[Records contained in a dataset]
★ ★ ★

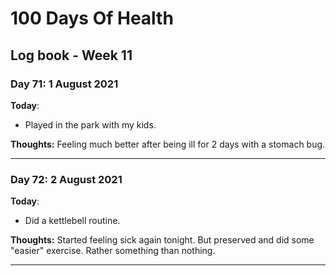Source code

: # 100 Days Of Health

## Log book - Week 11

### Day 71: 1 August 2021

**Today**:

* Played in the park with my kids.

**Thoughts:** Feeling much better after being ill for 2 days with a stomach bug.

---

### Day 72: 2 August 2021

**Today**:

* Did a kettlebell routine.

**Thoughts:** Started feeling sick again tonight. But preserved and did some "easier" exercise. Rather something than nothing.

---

★ ★ ★

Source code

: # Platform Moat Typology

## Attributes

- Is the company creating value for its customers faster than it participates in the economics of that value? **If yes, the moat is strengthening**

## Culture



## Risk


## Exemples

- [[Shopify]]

★ ★ ★

### What the exercise asks
Every line above in which the word "with" occurs needs to be copied.

### Written solution
* Played in the park with my kids.
**Thoughts:** Feeling much better after being ill for 2 days with a stomach bug.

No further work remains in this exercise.